Just last week, the U.S. won a contentious legal case against China before a World Trade Organization (WTO) tribunal and Froman touted that as an example of the U.S.’s strong position on trade enforcement. “The Obama Administration has also placed an unprecedented emphasis on trade enforcement. Since 2009, the Administration has filed seventeen WTO complaints, and doubled the rate of cases filed against China. In fact, just last week, the United States scored an important victory for America’s workers and manufacturers and for upholding WTO rules on fair access to raw materials that are essential for maintaining U.S. manufacturing competitiveness. Through our ongoing enforcement agenda, we are leveling the playing field for key agricultural producers in Wisconsin, Georgia, and Oregon, aircraft workers in Kansas and Washington State, and manufacturers of wind turbines in Ohio and hi-tech batteries in Michigan.”

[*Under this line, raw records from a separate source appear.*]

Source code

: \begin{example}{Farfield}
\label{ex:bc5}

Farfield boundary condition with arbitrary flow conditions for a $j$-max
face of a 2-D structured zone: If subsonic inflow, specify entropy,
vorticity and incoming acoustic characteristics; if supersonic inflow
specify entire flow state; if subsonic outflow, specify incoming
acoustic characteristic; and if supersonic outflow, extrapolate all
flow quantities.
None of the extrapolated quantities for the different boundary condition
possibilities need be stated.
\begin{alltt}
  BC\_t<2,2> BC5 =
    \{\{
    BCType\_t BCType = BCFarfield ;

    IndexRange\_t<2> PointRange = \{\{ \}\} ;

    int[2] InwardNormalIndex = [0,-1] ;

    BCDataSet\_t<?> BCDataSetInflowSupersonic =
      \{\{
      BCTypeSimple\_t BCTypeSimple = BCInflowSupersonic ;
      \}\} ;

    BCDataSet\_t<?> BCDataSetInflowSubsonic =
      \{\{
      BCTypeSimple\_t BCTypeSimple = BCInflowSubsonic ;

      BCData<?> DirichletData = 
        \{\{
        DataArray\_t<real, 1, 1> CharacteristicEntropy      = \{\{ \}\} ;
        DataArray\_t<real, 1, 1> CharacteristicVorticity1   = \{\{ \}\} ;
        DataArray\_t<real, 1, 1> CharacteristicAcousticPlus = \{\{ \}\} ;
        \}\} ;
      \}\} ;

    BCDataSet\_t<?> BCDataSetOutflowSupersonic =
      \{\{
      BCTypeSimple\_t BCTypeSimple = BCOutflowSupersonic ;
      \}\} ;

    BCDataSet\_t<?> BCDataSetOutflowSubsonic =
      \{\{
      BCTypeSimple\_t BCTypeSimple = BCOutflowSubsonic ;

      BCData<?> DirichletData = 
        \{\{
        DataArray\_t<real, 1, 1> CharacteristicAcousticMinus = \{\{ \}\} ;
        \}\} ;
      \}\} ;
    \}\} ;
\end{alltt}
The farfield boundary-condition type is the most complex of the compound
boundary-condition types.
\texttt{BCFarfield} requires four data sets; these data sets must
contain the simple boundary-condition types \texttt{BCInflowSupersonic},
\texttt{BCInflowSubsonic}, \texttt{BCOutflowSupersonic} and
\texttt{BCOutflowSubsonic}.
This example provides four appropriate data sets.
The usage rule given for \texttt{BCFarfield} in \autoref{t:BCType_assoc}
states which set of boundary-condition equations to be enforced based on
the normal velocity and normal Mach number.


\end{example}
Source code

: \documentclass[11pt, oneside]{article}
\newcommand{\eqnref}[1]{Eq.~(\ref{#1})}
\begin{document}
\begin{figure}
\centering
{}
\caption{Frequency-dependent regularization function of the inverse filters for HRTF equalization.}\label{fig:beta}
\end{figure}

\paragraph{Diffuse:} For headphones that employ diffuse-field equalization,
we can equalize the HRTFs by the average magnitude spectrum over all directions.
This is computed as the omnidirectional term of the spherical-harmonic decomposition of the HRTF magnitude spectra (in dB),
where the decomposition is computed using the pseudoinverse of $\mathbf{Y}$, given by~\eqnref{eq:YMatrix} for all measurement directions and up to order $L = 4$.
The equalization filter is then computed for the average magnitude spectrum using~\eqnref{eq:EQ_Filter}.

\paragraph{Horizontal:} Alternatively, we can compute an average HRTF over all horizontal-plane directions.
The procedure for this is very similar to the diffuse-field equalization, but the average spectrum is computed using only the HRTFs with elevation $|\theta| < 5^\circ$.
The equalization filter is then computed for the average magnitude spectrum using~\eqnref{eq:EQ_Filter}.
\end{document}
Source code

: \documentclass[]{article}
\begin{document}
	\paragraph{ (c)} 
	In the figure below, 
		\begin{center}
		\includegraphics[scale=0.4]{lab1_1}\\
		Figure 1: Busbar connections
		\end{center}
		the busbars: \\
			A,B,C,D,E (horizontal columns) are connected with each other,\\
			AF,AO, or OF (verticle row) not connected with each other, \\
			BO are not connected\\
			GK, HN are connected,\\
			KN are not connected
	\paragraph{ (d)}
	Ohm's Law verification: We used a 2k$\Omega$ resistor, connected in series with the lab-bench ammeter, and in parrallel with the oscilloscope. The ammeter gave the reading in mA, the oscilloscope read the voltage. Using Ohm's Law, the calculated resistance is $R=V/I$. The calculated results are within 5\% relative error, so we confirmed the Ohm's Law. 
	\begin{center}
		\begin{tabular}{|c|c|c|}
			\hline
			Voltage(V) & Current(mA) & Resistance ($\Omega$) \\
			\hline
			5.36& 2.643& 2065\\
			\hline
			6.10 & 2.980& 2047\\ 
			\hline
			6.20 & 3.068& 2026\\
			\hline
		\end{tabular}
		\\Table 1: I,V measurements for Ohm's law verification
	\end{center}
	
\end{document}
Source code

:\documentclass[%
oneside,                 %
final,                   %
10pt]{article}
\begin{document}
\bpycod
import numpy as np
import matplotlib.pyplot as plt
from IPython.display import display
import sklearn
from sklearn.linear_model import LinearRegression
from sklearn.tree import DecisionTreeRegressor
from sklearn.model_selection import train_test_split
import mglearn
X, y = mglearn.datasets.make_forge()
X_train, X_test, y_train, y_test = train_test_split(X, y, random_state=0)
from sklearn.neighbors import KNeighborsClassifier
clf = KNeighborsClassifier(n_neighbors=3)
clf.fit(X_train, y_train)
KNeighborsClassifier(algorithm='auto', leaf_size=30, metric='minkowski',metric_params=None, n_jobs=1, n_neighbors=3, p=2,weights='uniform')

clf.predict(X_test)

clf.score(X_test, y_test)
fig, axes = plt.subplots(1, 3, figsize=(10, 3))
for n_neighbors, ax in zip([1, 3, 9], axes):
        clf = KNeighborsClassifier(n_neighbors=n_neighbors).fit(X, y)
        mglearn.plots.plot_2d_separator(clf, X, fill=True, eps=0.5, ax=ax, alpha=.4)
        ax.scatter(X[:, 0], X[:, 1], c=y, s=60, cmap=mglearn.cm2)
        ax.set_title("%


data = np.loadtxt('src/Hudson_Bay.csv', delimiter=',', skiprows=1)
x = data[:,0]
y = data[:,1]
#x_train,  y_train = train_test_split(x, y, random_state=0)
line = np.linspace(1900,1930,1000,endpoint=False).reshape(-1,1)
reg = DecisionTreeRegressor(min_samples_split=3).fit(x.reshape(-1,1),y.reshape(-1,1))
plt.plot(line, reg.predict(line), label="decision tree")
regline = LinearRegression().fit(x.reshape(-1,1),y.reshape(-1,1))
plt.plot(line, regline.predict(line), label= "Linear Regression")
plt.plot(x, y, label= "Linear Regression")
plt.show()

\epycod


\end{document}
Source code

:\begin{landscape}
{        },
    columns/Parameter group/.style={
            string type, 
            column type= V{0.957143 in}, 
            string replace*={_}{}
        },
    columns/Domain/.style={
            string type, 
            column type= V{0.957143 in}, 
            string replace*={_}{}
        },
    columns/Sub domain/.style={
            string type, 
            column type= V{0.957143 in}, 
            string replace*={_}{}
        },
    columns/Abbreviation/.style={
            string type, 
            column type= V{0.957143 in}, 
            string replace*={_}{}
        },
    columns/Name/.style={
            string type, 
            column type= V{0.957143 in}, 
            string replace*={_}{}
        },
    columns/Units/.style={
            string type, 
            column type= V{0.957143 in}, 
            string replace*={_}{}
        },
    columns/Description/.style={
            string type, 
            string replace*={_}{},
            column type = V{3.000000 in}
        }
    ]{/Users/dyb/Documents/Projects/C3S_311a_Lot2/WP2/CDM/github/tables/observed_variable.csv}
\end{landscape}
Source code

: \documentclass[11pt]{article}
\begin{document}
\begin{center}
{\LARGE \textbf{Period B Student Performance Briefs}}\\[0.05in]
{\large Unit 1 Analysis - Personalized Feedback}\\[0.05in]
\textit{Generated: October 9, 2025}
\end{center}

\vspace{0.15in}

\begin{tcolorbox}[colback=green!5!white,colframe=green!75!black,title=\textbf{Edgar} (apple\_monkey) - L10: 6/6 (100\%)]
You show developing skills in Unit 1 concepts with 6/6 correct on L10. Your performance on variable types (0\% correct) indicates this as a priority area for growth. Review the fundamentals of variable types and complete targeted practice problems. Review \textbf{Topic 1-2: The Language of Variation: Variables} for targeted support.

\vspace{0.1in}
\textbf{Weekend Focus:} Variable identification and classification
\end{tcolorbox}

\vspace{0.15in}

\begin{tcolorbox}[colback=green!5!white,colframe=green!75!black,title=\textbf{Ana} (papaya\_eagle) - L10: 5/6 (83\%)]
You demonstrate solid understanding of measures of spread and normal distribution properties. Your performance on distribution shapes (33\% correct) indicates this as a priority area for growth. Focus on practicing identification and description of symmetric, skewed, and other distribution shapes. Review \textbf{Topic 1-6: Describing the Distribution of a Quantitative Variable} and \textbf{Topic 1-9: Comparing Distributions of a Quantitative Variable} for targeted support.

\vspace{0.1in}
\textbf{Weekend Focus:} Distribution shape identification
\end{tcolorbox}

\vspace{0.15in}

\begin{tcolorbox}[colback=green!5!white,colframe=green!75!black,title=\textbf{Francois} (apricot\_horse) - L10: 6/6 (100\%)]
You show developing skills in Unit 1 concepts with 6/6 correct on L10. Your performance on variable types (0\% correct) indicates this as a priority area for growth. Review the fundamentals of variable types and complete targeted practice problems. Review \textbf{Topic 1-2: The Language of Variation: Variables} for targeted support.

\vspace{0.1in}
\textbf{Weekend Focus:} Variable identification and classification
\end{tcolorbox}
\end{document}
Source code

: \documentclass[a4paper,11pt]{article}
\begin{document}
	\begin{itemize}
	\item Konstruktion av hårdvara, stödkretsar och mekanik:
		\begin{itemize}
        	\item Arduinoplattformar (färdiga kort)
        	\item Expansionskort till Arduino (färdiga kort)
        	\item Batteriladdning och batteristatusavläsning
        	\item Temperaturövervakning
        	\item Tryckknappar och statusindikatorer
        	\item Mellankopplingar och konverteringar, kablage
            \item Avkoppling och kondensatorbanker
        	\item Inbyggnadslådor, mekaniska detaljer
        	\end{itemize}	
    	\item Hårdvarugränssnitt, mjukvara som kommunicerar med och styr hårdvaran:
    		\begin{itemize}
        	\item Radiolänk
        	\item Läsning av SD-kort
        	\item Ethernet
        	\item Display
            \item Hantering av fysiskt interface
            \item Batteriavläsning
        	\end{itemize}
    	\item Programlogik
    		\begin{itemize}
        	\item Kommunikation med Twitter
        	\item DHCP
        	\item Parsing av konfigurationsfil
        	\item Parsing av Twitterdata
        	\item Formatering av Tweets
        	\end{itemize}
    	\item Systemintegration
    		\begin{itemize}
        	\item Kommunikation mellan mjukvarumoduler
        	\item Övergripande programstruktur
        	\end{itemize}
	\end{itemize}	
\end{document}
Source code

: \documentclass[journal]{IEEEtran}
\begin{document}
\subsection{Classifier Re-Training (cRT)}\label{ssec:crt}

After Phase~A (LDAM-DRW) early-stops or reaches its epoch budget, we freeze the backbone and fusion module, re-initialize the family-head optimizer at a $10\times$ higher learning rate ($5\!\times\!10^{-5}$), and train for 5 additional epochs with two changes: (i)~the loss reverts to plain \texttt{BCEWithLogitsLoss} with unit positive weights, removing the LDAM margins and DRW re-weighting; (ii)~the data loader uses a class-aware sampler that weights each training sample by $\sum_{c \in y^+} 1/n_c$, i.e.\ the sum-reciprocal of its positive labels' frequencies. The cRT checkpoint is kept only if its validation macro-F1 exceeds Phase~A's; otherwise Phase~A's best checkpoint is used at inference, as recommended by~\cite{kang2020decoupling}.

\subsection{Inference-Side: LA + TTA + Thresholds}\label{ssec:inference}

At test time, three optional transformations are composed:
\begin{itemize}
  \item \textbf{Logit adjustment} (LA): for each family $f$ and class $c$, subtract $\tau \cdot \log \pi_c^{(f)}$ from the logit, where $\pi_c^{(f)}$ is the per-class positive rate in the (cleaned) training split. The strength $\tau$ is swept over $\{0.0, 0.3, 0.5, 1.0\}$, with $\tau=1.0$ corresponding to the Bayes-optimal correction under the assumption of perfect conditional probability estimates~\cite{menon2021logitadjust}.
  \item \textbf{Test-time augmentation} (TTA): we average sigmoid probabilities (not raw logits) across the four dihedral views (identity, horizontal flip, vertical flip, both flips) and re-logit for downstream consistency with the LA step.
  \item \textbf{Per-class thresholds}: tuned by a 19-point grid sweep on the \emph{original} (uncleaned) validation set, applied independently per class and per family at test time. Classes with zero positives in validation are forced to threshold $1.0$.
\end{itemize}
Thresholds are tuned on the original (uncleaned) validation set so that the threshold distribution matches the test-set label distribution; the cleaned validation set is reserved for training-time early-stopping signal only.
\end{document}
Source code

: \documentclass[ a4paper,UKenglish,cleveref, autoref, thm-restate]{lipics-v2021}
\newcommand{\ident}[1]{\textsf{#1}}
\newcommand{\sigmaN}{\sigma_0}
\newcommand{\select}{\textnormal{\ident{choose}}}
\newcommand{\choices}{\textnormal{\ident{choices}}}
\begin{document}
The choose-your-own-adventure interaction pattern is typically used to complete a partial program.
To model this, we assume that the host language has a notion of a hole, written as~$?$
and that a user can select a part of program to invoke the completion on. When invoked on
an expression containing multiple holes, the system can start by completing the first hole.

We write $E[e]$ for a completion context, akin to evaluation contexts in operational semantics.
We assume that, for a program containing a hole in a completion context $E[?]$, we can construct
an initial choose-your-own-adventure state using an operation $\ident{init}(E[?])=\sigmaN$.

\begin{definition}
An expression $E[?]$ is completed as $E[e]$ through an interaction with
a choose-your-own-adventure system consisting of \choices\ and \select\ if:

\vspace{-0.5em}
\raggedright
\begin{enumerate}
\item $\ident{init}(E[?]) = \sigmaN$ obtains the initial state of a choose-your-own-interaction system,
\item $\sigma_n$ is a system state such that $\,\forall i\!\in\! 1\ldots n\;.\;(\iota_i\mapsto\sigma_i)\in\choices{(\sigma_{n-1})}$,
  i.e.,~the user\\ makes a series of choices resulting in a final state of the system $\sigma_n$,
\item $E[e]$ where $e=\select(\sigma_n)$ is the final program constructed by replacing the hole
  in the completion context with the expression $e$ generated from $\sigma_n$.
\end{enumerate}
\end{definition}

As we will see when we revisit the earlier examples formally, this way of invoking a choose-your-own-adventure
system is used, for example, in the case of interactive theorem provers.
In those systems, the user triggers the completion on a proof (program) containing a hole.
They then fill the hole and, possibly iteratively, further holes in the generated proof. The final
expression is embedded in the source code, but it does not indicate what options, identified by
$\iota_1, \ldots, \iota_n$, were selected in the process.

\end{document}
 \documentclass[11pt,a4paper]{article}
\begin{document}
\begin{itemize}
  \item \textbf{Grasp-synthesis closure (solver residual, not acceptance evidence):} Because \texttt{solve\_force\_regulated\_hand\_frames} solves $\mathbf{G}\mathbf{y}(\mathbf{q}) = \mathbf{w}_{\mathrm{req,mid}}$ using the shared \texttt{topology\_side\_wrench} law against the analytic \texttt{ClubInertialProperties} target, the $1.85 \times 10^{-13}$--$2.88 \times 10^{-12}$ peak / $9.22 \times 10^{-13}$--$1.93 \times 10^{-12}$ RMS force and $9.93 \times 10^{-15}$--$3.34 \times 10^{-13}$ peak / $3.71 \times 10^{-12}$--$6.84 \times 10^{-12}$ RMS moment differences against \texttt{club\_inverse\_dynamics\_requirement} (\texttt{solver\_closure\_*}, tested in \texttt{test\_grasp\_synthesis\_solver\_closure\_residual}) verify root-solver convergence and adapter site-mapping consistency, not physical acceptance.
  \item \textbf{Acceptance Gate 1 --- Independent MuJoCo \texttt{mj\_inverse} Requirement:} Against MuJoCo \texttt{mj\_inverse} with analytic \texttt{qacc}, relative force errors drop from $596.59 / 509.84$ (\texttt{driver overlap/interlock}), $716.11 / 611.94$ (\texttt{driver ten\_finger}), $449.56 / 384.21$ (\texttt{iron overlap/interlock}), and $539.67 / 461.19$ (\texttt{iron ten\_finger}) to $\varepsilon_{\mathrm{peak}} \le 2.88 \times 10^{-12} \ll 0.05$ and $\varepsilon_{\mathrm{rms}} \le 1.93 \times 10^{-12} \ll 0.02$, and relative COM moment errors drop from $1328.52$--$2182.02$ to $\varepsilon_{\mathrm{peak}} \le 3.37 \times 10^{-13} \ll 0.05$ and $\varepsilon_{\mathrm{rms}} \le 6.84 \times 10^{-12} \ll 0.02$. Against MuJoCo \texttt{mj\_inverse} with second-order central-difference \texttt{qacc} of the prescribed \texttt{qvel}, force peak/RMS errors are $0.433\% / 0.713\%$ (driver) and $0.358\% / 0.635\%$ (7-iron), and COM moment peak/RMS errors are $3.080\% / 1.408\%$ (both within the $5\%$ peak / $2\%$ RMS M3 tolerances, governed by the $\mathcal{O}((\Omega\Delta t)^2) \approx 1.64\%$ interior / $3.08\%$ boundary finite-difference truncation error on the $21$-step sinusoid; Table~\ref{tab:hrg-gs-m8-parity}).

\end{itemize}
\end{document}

Finally, Froman spoke about two brewing controversies regarding U.S. trade: the criticism that current free trade agreement talks lack transparency and the potential expiration of the president’s trade promotion authority. Froman pledged to open up discussions more and solicit the input of a wide spectrum of stakeholders. “We are increasing the diversity of trade policy input we receive through the creation of the Public Interest Trade Advisory Committee (PITAC) to include stakeholders focused on consumer, public health and other public interest issues. And, consistent with the statute, the Administration is soliciting qualified candidates to serve on the ITACs, our industry advisory committees, to ensure that they are representative of industry, agriculture, services and labor interests.”
Froman advocated trade promotion authority as an essential executive instrument in the settlement of important negotiations. “Finally, let me say a word about Trade Promotion Authority (TPA). The last TPA legislation was passed over a decade ago. Much has changed since that time. There has been the May 10th, 2007 agreement on labor, environment, innovation, and access to medicines. There has been the emergence of the digital economy and the increasing role of state-owned enterprises in the global economy. These issues should be reflected in the statutory negotiating objectives of a new TPA bill.”
Froman continued, “We have heard from many that TPA needs to be updated. We agree. The Administration welcomed the introduction of bipartisan TPA legislation in January and look forward to working with this Committee and Congress as a whole to secure trade promotion authority that has as broad bipartisan support as possible. We also look forward to renewing Trade Adjustment Assistance (TAA) which expires at the end of this year as well.”